Please copy out all lines of the entries that contain the word "Issue".
Start of Data supplied
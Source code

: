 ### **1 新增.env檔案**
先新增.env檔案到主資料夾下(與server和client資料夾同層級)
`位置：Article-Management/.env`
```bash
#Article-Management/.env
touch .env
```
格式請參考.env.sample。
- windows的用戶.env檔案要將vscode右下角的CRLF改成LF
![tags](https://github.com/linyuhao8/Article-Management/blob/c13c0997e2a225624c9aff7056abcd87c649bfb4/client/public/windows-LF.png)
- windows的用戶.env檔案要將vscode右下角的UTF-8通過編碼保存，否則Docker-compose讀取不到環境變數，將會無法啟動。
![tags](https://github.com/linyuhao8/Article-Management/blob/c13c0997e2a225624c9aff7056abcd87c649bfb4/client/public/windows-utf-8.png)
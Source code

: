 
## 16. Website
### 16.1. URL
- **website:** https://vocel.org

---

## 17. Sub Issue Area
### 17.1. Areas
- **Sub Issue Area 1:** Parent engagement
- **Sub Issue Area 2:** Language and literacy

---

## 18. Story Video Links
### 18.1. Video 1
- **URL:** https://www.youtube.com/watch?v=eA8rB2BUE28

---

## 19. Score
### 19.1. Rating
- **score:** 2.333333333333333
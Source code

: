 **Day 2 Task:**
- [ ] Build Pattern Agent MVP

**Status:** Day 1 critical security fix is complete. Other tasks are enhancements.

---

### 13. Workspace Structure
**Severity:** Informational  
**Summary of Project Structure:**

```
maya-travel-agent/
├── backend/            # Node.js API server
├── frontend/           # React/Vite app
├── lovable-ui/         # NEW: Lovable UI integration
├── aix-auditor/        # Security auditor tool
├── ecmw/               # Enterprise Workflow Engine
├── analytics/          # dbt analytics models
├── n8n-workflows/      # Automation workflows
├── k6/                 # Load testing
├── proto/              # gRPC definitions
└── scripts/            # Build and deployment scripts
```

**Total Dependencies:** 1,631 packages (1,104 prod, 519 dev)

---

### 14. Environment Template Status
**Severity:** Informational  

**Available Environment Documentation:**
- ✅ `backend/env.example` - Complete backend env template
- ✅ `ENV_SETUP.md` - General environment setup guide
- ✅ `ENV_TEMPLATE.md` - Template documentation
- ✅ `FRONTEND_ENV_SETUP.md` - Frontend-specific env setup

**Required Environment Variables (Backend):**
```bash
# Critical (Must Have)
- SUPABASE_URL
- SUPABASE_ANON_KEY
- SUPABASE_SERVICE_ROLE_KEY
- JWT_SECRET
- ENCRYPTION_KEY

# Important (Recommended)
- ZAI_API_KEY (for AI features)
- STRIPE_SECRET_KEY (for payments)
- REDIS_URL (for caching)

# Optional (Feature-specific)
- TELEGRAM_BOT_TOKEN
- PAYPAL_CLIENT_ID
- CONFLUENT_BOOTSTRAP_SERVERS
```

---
End of Data supplied
§ Solved exercise
## 17. Sub Issue Area
- **Sub Issue Area 1:** Parent engagement
- **Sub Issue Area 2:** Language and literacy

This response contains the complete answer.